This May will mark four years since Los Angeles-based developer CIM Group christened its $5-billion Gulch transformation Centennial Yards. Should the next four years play out as expected, the difference in blocks around Atlanta’s downtown arenas could be night-and-day.
In advance of a private event next month for Atlanta’s “who’s who of commercial real estate and construction industries,” the city’s Contractors Closers & Connections chapter is circulating a flyer that breaks down Centennial Yards’ development outlook in a compelling way for anyone eager to see the Gulch relegated to history books. [UPDATE: 7:02 p.m., March 13: CCC and CIM Group officials have reached out to say the Centennial Yards timeline imagery in promotional materials was based on a dated presentation and is no longer accurate; it's been removed from the flyer and this story, and the above headline has been tweaked. We're awaiting updated information on timelines and will revise this story when that comes.]
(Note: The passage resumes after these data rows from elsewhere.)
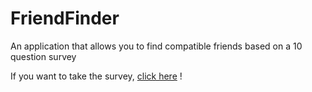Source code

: # FriendFinder

An application that allows you to find compatible friends based on a 10 question survey

If you want to take the survey, [click here](https://friendsfindapp.herokuapp.com/) !
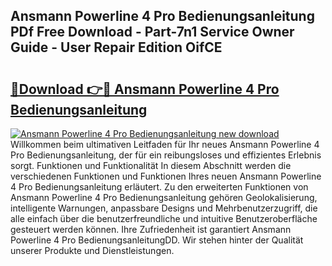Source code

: ## Ansmann Powerline 4 Pro Bedienungsanleitung PDf Free Download - Part-7n1 Service Owner Guide - User Repair Edition OifCE

# <h2><a href="http://df2h01.blite.top/?on=Ansmann+Powerline+4+Pro+Bedienungsanleitung">🔗Download 👉🔴 Ansmann Powerline 4 Pro Bedienungsanleitung</a></h2>

[![Ansmann Powerline 4 Pro Bedienungsanleitung new download](https://i.imgur.com/lujVjoI.png)](http://df2h01.blite.top/?on=Ansmann+Powerline+4+Pro+Bedienungsanleitung)
Willkommen beim ultimativen Leitfaden für Ihr neues Ansmann Powerline 4 Pro Bedienungsanleitung, der für ein reibungsloses und effizientes Erlebnis sorgt. Funktionen und Funktionalität In diesem Abschnitt werden die verschiedenen Funktionen und Funktionen Ihres neuen Ansmann Powerline 4 Pro Bedienungsanleitung erläutert. Zu den erweiterten Funktionen von Ansmann Powerline 4 Pro Bedienungsanleitung gehören Geolokalisierung, intelligente Warnungen, anpassbare Designs und Mehrbenutzerzugriff, die alle einfach über die benutzerfreundliche und intuitive Benutzeroberfläche gesteuert werden können. Ihre Zufriedenheit ist garantiert Ansmann Powerline 4 Pro BedienungsanleitungDD. Wir stehen hinter der Qualität unserer Produkte und Dienstleistungen.
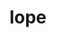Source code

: ---
category: 4-letters
denotation: null
name: lope
reference_link: https://www.etymonline.com/word/lope
root_language: null
root_name: null
title: lope
type: free
word_sums:
- respelling: lope
  sum: 'Lope + '
---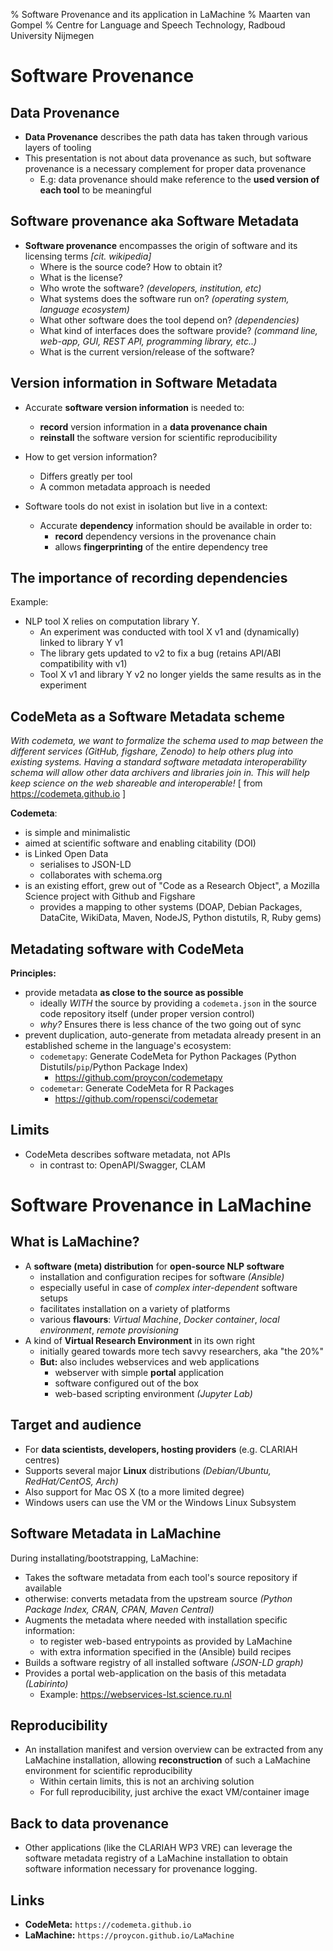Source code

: % Software Provenance and its application in LaMachine
% Maarten van Gompel
% Centre for Language and Speech Technology, Radboud University Nijmegen

# Software Provenance

## Data Provenance

- **Data Provenance** describes the path data has taken through various layers of tooling
- This presentation is not about data provenance as such, but software provenance is a necessary complement for proper data provenance
    - E.g: data provenance should make reference to the **used version of each tool** to be meaningful

## Software provenance aka Software Metadata

- **Software provenance** encompasses the origin of software and its licensing terms *[cit. wikipedia]*
    - Where is the source code? How to obtain it?
    - What is the license?
    - Who wrote the software? *(developers, institution, etc)*
    - What systems does the software run on? *(operating system, language ecosystem)*
    - What other software does the tool depend on? *(dependencies)*
    - What kind of interfaces does the software provide? *(command line, web-app, GUI, REST API, programming library, etc..)*
    - What is the current version/release of the software?

## Version information in Software Metadata

- Accurate **software version information** is needed to:
    - **record** version information in a **data provenance chain**
    - **reinstall** the software version for scientific reproducibility

- How to get version information?
    - Differs greatly per tool
    - A common metadata approach is needed

- Software tools do not exist in isolation but live in a context:
    - Accurate **dependency** information should be available in order to:
        - **record** dependency versions in the provenance chain
        - allows **fingerprinting** of the entire dependency tree

## The importance of recording dependencies

Example:

- NLP tool X relies on computation library Y.
    - An experiment was conducted with tool X v1 and (dynamically) linked to library Y v1
    - The library gets updated to v2 to fix a bug (retains API/ABI compatibility with v1)
    - Tool X v1 and library Y v2 no longer yields the same results as in the experiment

## CodeMeta as a Software Metadata scheme


*With codemeta, we want to formalize the schema used to map between the different services (GitHub, figshare, Zenodo) to
help others plug into existing systems. Having a standard software metadata interoperability schema will allow other
data archivers and libraries join in. This will help keep science on the web shareable and interoperable!*
[ from https://codemeta.github.io ]

**Codemeta**:

- is simple and minimalistic
- aimed at scientific software and enabling citability (DOI)
- is Linked Open Data
    - serialises to JSON-LD
    - collaborates with schema.org
- is an existing effort, grew out of "Code as a Research Object", a Mozilla Science project with Github and Figshare
    - provides a mapping to other systems (DOAP, Debian Packages, DataCite, WikiData, Maven, NodeJS, Python distutils, R, Ruby gems)

## Metadating software with CodeMeta

**Principles:**

- provide metadata **as close to the source as possible**
    - ideally *WITH* the source by providing a ``codemeta.json`` in the source code repository itself (under proper version control)
    - *why?* Ensures there is less chance of the two going out of sync
- prevent duplication, auto-generate from metadata already present in an established scheme in the language's ecosystem:
    - ``codemetapy``: Generate CodeMeta for Python Packages (Python Distutils/``pip``/Python Package Index)
        - https://github.com/proycon/codemetapy
    - ``codemetar``: Generate CodeMeta for R Packages
        - https://github.com/ropensci/codemetar

## Limits

- CodeMeta describes software metadata, not APIs
    - in contrast to: OpenAPI/Swagger, CLAM

# Software Provenance in LaMachine

## What is LaMachine?

- A **software (meta) distribution** for **open-source NLP software**
   - installation and configuration recipes for software *(Ansible)*
   - especially useful in case of *complex inter-dependent* software setups
   - facilitates installation on a variety of platforms
   - various **flavours**: *Virtual Machine*, *Docker container*, *local environment*, *remote provisioning*
- A kind of **Virtual Research Environment** in its own right
   - initially geared towards more tech savvy researchers, aka "the 20%"
   - **But:** also includes webservices and web applications
       - webserver with simple **portal** application
       - software configured out of the box
       - web-based scripting environment *(Jupyter Lab)*

## Target and audience

- For **data scientists, developers, hosting providers** (e.g. CLARIAH centres)
- Supports several major **Linux** distributions *(Debian/Ubuntu, RedHat/CentOS, Arch)*
- Also support for Mac OS X (to a more limited degree)
- Windows users can use the VM or the Windows Linux Subsystem

## Software Metadata in LaMachine

During installating/bootstrapping, LaMachine:

- Takes the software metadata from each tool's source repository if available
- otherwise: converts metadata from the upstream source *(Python Package Index, CRAN, CPAN, Maven Central)*
- Augments the metadata where needed with installation specific information:
    - to register web-based entrypoints as provided by LaMachine
    - with extra information specified in the (Ansible) build recipes
- Builds a software registry of all installed software *(JSON-LD graph)*
- Provides a portal web-application on the basis of this metadata *(Labirinto)*
    - Example: https://webservices-lst.science.ru.nl

## Reproducibility

- An installation manifest and version overview can be extracted from any LaMachine installation,
  allowing **reconstruction** of such a LaMachine environment for scientific reproducibility
    - Within certain limits, this is not an archiving solution
    - For full reproducibility, just archive the exact VM/container image

## Back to data provenance

- Other applications (like the CLARIAH WP3 VRE) can leverage the software metadata registry of
  a LaMachine installation to obtain software information necessary for provenance logging.

## Links

- **CodeMeta:** ``https://codemeta.github.io``
- **LaMachine:** ``https://proycon.github.io/LaMachine``





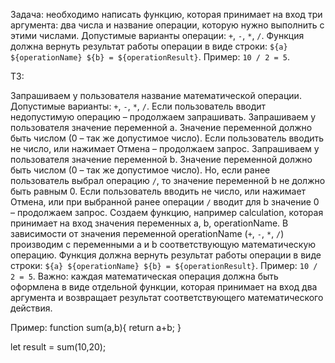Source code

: Задача: необходимо написать функцию, которая принимает на вход три аргумента: два числа и название операции, которую нужно выполнить с этими числами. Допустимые варианты операции: `+`, `-`, `*`, `/`. Функция должна вернуть результат работы операции в виде строки: `${a} ${operationName} ${b} = ${operationResult}`. Пример: `10 / 2 = 5`.



ТЗ:

Запрашиваем у пользователя название математической операции. Допустимые варианты: `+`, `-`, `*`, `/`. Если пользователь вводит недопустимую операцию – продолжаем запрашивать.
Запрашиваем у пользователя значение переменной a. Значение переменной должно быть числом (0 – так же допустимое число). Если пользователь вводить не число, или нажимает Отмена – продолжаем запрос.
Запрашиваем у пользователя значение переменной b. Значение переменной должно быть числом (0 – так же допустимое число). Но, если ранее пользователь выбрал операцию `/`, то значение переменной b не должно быть равным 0. Если пользователь вводить не число, или нажимает Отмена, или при выбранной ранее операции `/` вводит для b значение 0 – продолжаем запрос.
Создаем функцию, например calculation, которая принимает на вход значения переменных a, b, operationName. В зависимости от значения переменной operationName (`+`, `-`, `*`, `/`) производим с переменными a и b соответствующую математическую операцию. Функция должна вернуть результат работы операции в виде строки: `${a} ${operationName} ${b} = ${operationResult}`. Пример: `10 / 2 = 5`.
Важно: каждая математическая операция должна быть оформлена в виде отдельной функции, которая принимает на вход два аргумента и возвращает результат соответствующего математического действия. 

Пример:
function sum(a,b){
    return a+b;
}

let result = sum(10,20);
Alongside downtown landmarks such as State Farm Arena and future greenspaces, Centennial Yards’ phasing is illustrated with delivery projections out until the years 2029 and 2030. (Project heads have long maintained the new district could take a decade to fully construct.)
Should the megaproject stay true to this schedule, all aspects would be under construction by 2027. And most of it will have been delivered by 2026—as Centennial Yards Company president Brian McGowan predicted last summer—when Atlanta will join 10 other U.S. cities in hosting World Cup matches.
The CCC gathering at Wild Leap Brewing Co. in April, described as the “Centennial Yards Edition” of the group’s occasional forums, is a networking event for potential joint venture partners in all aspects of commercial real estate.
Eventually, Centennial Yards is expected to create a dozen city blocks across 50 acres, backed by a nearly $2-billion tax-incentive package, a record for Atlanta.
Centennial Yards’ splashiest groundbreaking to date came in November for two 18-story towers now fully under construction. Those are a 292-key hotel called Anthem and a 304-unit apartment community. Both are expected to deliver in 2025 across the street from Mercedes-Benz Stadium.
More recently, the project’s nifty new pedestrian bridge to Castleberry Hill has opened.
Elsewhere, Centennial Yards developers have filed plans to demolish the windowless building attached to 2 City Plaza downtown where the AJC was long printed, setting the stage for office high-rises when either the market warms up or a big fish bites.